### TASK STATEMENT
Search the entries below. Return every line that has "Anaconda" in it.

### RECORD EXCERPTS
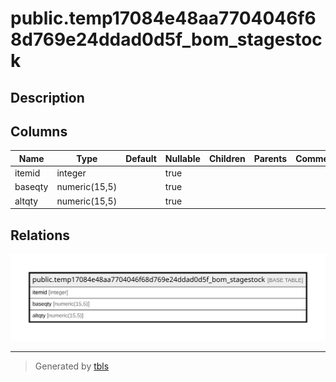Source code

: # public.temp17084e48aa7704046f68d769e24ddad0d5f_bom_stagestock

## Description

## Columns

| Name | Type | Default | Nullable | Children | Parents | Comment |
| ---- | ---- | ------- | -------- | -------- | ------- | ------- |
| itemid | integer |  | true |  |  |  |
| baseqty | numeric(15,5) |  | true |  |  |  |
| altqty | numeric(15,5) |  | true |  |  |  |

## Relations

![er](public.temp17084e48aa7704046f68d769e24ddad0d5f_bom_stagestock.svg)

---

> Generated by [tbls](https://github.com/k1LoW/tbls)
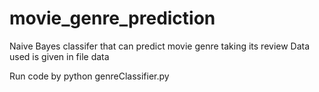 # movie_genre_prediction
Naive Bayes classifer that can predict movie genre taking its review
Data used is given in file data

Run code by
python genreClassifier.py
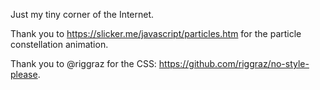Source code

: Just my tiny corner of the Internet.

Thank you to https://slicker.me/javascript/particles.htm for the particle constellation animation.

Thank you to @riggraz for the CSS: https://github.com/riggraz/no-style-please.
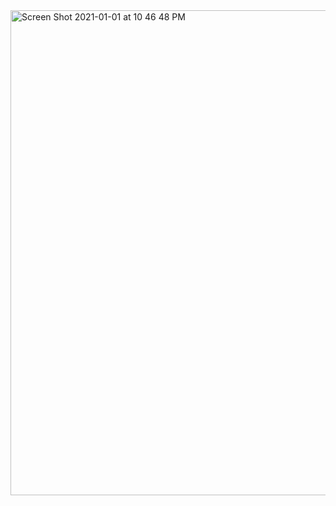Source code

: <img width="776" alt="Screen Shot 2021-01-01 at 10 46 48 PM" src="https://user-images.githubusercontent.com/66393141/103450362-4828eb00-4c83-11eb-9e89-c5be53587f2f.png">

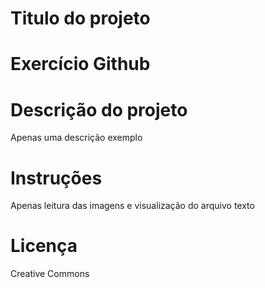 # Titulo do projeto
<h1>Exercício Github</h1>

# Descrição do projeto
Apenas uma descrição exemplo

# Instruções
Apenas leitura das imagens e visualização do arquivo texto

# Licença
Creative Commons



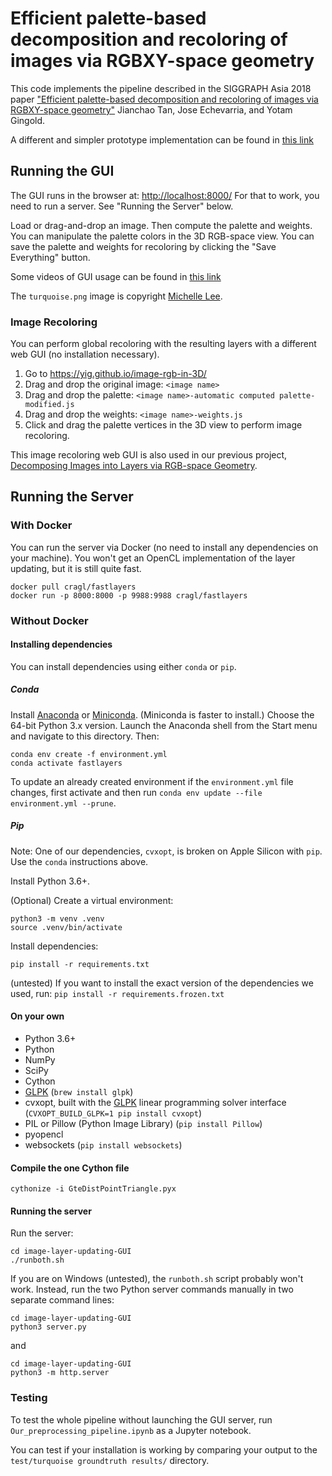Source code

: # Efficient palette-based decomposition and recoloring of images via RGBXY-space geometry

This code implements the pipeline described in the SIGGRAPH Asia 2018 paper ["Efficient palette-based decomposition and recoloring of images via RGBXY-space geometry"](https://cragl.cs.gmu.edu/fastlayers/) Jianchao Tan, Jose Echevarria, and Yotam Gingold.

A different and simpler prototype implementation can be found in [this link](https://cragl.cs.gmu.edu/fastlayers/RGBXY_weights.py)

## Running the GUI

The GUI runs in the browser at: <http://localhost:8000/>
For that to work, you need to run a server. See "Running the Server" below.

Load or drag-and-drop an image. Then compute the palette and weights. You can manipulate the palette colors in the 3D RGB-space view. You can save the palette and weights for recoloring by clicking the "Save Everything" button.

Some videos of GUI usage can be found in [this link](https://cragl.cs.gmu.edu/fastlayers/)

The `turquoise.png` image is copyright [Michelle Lee](https://cargocollective.com/michellelee).

### Image Recoloring

You can perform global recoloring with the resulting layers with a different web GUI (no installation necessary).

1. Go to <https://yig.github.io/image-rgb-in-3D/>
2. Drag and drop the original image: `<image name>`
3. Drag and drop the palette: `<image name>-automatic computed palette-modified.js`
4. Drag and drop the weights: `<image name>-weights.js`
5. Click and drag the palette vertices in the 3D view to perform image recoloring.

This image recoloring web GUI is also used in our previous project, [Decomposing Images into Layers via RGB-space Geometry](https://github.com/JianchaoTan/Decompose-Single-Image-Into-Layers).

## Running the Server

### With Docker

You can run the server via Docker (no need to install any dependencies on your machine). You won't get an OpenCL implementation of the layer updating, but it is still quite fast.

    docker pull cragl/fastlayers
    docker run -p 8000:8000 -p 9988:9988 cragl/fastlayers

### Without Docker

#### Installing dependencies

You can install dependencies using either `conda` or `pip`.

##### Conda

Install [Anaconda](https://www.anaconda.com/products/individual) or [Miniconda](https://docs.conda.io/en/latest/miniconda.html).
(Miniconda is faster to install.) Choose the 64-bit Python 3.x version. Launch the Anaconda shell from the Start menu and navigate to this directory.
Then:

    conda env create -f environment.yml
    conda activate fastlayers

To update an already created environment if the `environment.yml` file changes, first activate and then run `conda env update --file environment.yml --prune`.

##### Pip

Note: One of our dependencies, `cvxopt`, is broken on Apple Silicon with `pip`. Use the `conda` instructions above.

Install Python 3.6+.

(Optional) Create a virtual environment:

    python3 -m venv .venv
    source .venv/bin/activate

Install dependencies:

    pip install -r requirements.txt

(untested) If you want to install the exact version of the dependencies we used, run: `pip install -r requirements.frozen.txt`

#### On your own

* Python 3.6+
* Python
* NumPy
* SciPy
* Cython
* [GLPK](https://www.gnu.org/software/glpk/) (`brew install glpk`)
* cvxopt, built with the [GLPK](https://www.gnu.org/software/glpk/) linear programming solver interface (`CVXOPT_BUILD_GLPK=1 pip install cvxopt`)
* PIL or Pillow (Python Image Library) (`pip install Pillow`)
* pyopencl
* websockets (`pip install websockets`)

#### Compile the one Cython file

    cythonize -i GteDistPointTriangle.pyx

#### Running the server

Run the server:

    cd image-layer-updating-GUI
    ./runboth.sh

If you are on Windows (untested), the `runboth.sh` script probably won't work. Instead, run the two Python server commands manually in two separate command lines:

    cd image-layer-updating-GUI
    python3 server.py

and

    cd image-layer-updating-GUI
    python3 -m http.server


### Testing

To test the whole pipeline without launching the GUI server, run `Our_preprocessing_pipeline.ipynb` as a Jupyter notebook.

You can test if your installation is working by comparing your output to the `test/turquoise groundtruth results/` directory.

### SOLVED EXERCISE
Install [Anaconda](https://www.anaconda.com/products/individual) or [Miniconda](https://docs.conda.io/en/latest/miniconda.html).
(Miniconda is faster to install.) Choose the 64-bit Python 3.x version. Launch the Anaconda shell from the Start menu and navigate to this directory.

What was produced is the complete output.